Extracted data entries:
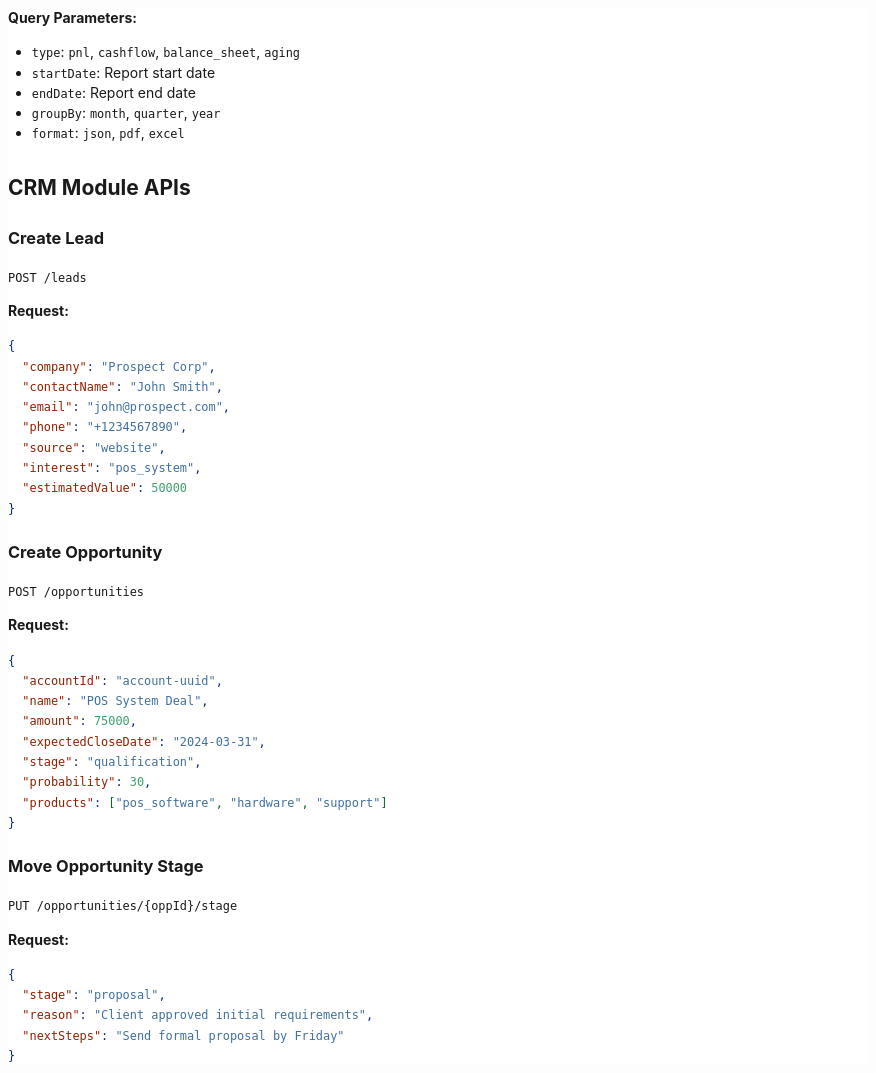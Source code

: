 **Query Parameters:**
- `type`: `pnl`, `cashflow`, `balance_sheet`, `aging`
- `startDate`: Report start date
- `endDate`: Report end date
- `groupBy`: `month`, `quarter`, `year`
- `format`: `json`, `pdf`, `excel`

## CRM Module APIs

### Create Lead
```http
POST /leads
```

**Request:**
```json
{
  "company": "Prospect Corp",
  "contactName": "John Smith",
  "email": "john@prospect.com",
  "phone": "+1234567890",
  "source": "website",
  "interest": "pos_system",
  "estimatedValue": 50000
}
```

### Create Opportunity
```http
POST /opportunities
```

**Request:**
```json
{
  "accountId": "account-uuid",
  "name": "POS System Deal",
  "amount": 75000,
  "expectedCloseDate": "2024-03-31",
  "stage": "qualification",
  "probability": 30,
  "products": ["pos_software", "hardware", "support"]
}
```

### Move Opportunity Stage
```http
PUT /opportunities/{oppId}/stage
```

**Request:**
```json
{
  "stage": "proposal",
  "reason": "Client approved initial requirements",
  "nextSteps": "Send formal proposal by Friday"
}
```
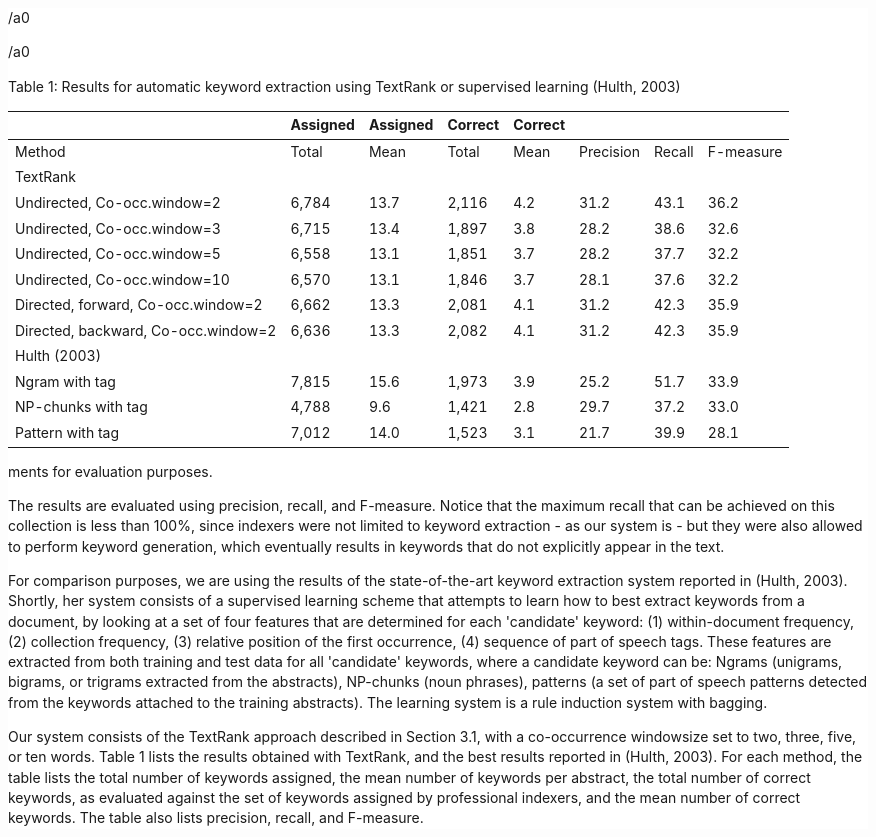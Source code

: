 /a0

/a0

Table 1: Results for automatic keyword extraction using TextRank or supervised learning (Hulth, 2003)

|                                     | Assigned   | Assigned   | Correct   | Correct   |           |        |           |
|-------------------------------------|------------|------------|-----------|-----------|-----------|--------|-----------|
| Method                              | Total      | Mean       | Total     | Mean      | Precision | Recall | F-measure |
| TextRank                            |            |            |           |           |           |        |           |
| Undirected, Co-occ.window=2         | 6,784      | 13.7       | 2,116     | 4.2       | 31.2      | 43.1   | 36.2      |
| Undirected, Co-occ.window=3         | 6,715      | 13.4       | 1,897     | 3.8       | 28.2      | 38.6   | 32.6      |
| Undirected, Co-occ.window=5         | 6,558      | 13.1       | 1,851     | 3.7       | 28.2      | 37.7   | 32.2      |
| Undirected, Co-occ.window=10        | 6,570      | 13.1       | 1,846     | 3.7       | 28.1      | 37.6   | 32.2      |
| Directed, forward, Co-occ.window=2  | 6,662      | 13.3       | 2,081     | 4.1       | 31.2      | 42.3   | 35.9      |
| Directed, backward, Co-occ.window=2 | 6,636      | 13.3       | 2,082     | 4.1       | 31.2      | 42.3   | 35.9      |
| Hulth (2003)                        |            |            |           |           |           |        |           |
| Ngram with tag                      | 7,815      | 15.6       | 1,973     | 3.9       | 25.2      | 51.7   | 33.9      |
| NP-chunks with tag                  | 4,788      | 9.6        | 1,421     | 2.8       | 29.7      | 37.2   | 33.0      |
| Pattern with tag                    | 7,012      | 14.0       | 1,523     | 3.1       | 21.7      | 39.9   | 28.1      |

ments for evaluation purposes.

The results are evaluated using precision, recall, and F-measure. Notice that the maximum recall that can be achieved on this collection is less than 100%, since indexers were not limited to keyword extraction - as our system is - but they were also allowed to perform keyword generation, which eventually results in keywords that do not explicitly appear in the text.

For comparison purposes, we are using the results of the state-of-the-art keyword extraction system reported in (Hulth, 2003). Shortly, her system consists of a supervised learning scheme that attempts to learn how to best extract keywords from a document, by looking at a set of four features that are determined for each 'candidate' keyword: (1) within-document frequency, (2) collection frequency, (3) relative position of the first occurrence, (4) sequence of part of speech tags. These features are extracted from both training and test data for all 'candidate' keywords, where a candidate keyword can be: Ngrams (unigrams, bigrams, or trigrams extracted from the abstracts), NP-chunks (noun phrases), patterns (a set of part of speech patterns detected from the keywords attached to the training abstracts). The learning system is a rule induction system with bagging.

Our system consists of the TextRank approach described in Section 3.1, with a co-occurrence windowsize set to two, three, five, or ten words. Table 1 lists the results obtained with TextRank, and the best results reported in (Hulth, 2003). For each method, the table lists the total number of keywords assigned, the mean number of keywords per abstract, the total number of correct keywords, as evaluated against the set of keywords assigned by professional indexers, and the mean number of correct keywords. The table also lists precision, recall, and F-measure.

■ **Problem to work on**:
Every entry, word for word: repeat it, but skip the images.

■ **Reply**:
Source code

: **Query Parameters:**
- `type`: `pnl`, `cashflow`, `balance_sheet`, `aging`
- `startDate`: Report start date
- `endDate`: Report end date
- `groupBy`: `month`, `quarter`, `year`
- `format`: `json`, `pdf`, `excel`

## CRM Module APIs

### Create Lead
```http
POST /leads
```

**Request:**
```json
{
  "company": "Prospect Corp",
  "contactName": "John Smith",
  "email": "john@prospect.com",
  "phone": "+1234567890",
  "source": "website",
  "interest": "pos_system",
  "estimatedValue": 50000
}
```

### Create Opportunity
```http
POST /opportunities
```

**Request:**
```json
{
  "accountId": "account-uuid",
  "name": "POS System Deal",
  "amount": 75000,
  "expectedCloseDate": "2024-03-31",
  "stage": "qualification",
  "probability": 30,
  "products": ["pos_software", "hardware", "support"]
}
```

### Move Opportunity Stage
```http
PUT /opportunities/{oppId}/stage
```

**Request:**
```json
{
  "stage": "proposal",
  "reason": "Client approved initial requirements",
  "nextSteps": "Send formal proposal by Friday"
}
```
Source code

: /a0

/a0

Table 1: Results for automatic keyword extraction using TextRank or supervised learning (Hulth, 2003)

|                                     | Assigned   | Assigned   | Correct   | Correct   |           |        |           |
|-------------------------------------|------------|------------|-----------|-----------|-----------|--------|-----------|
| Method                              | Total      | Mean       | Total     | Mean      | Precision | Recall | F-measure |
| TextRank                            |            |            |           |           |           |        |           |
| Undirected, Co-occ.window=2         | 6,784      | 13.7       | 2,116     | 4.2       | 31.2      | 43.1   | 36.2      |
| Undirected, Co-occ.window=3         | 6,715      | 13.4       | 1,897     | 3.8       | 28.2      | 38.6   | 32.6      |
| Undirected, Co-occ.window=5         | 6,558      | 13.1       | 1,851     | 3.7       | 28.2      | 37.7   | 32.2      |
| Undirected, Co-occ.window=10        | 6,570      | 13.1       | 1,846     | 3.7       | 28.1      | 37.6   | 32.2      |
| Directed, forward, Co-occ.window=2  | 6,662      | 13.3       | 2,081     | 4.1       | 31.2      | 42.3   | 35.9      |
| Directed, backward, Co-occ.window=2 | 6,636      | 13.3       | 2,082     | 4.1       | 31.2      | 42.3   | 35.9      |
| Hulth (2003)                        |            |            |           |           |           |        |           |
| Ngram with tag                      | 7,815      | 15.6       | 1,973     | 3.9       | 25.2      | 51.7   | 33.9      |
| NP-chunks with tag                  | 4,788      | 9.6        | 1,421     | 2.8       | 29.7      | 37.2   | 33.0      |
| Pattern with tag                    | 7,012      | 14.0       | 1,523     | 3.1       | 21.7      | 39.9   | 28.1      |

ments for evaluation purposes.

The results are evaluated using precision, recall, and F-measure. Notice that the maximum recall that can be achieved on this collection is less than 100%, since indexers were not limited to keyword extraction - as our system is - but they were also allowed to perform keyword generation, which eventually results in keywords that do not explicitly appear in the text.

For comparison purposes, we are using the results of the state-of-the-art keyword extraction system reported in (Hulth, 2003). Shortly, her system consists of a supervised learning scheme that attempts to learn how to best extract keywords from a document, by looking at a set of four features that are determined for each 'candidate' keyword: (1) within-document frequency, (2) collection frequency, (3) relative position of the first occurrence, (4) sequence of part of speech tags. These features are extracted from both training and test data for all 'candidate' keywords, where a candidate keyword can be: Ngrams (unigrams, bigrams, or trigrams extracted from the abstracts), NP-chunks (noun phrases), patterns (a set of part of speech patterns detected from the keywords attached to the training abstracts). The learning system is a rule induction system with bagging.

Our system consists of the TextRank approach described in Section 3.1, with a co-occurrence windowsize set to two, three, five, or ten words. Table 1 lists the results obtained with TextRank, and the best results reported in (Hulth, 2003). For each method, the table lists the total number of keywords assigned, the mean number of keywords per abstract, the total number of correct keywords, as evaluated against the set of keywords assigned by professional indexers, and the mean number of correct keywords. The table also lists precision, recall, and F-measure.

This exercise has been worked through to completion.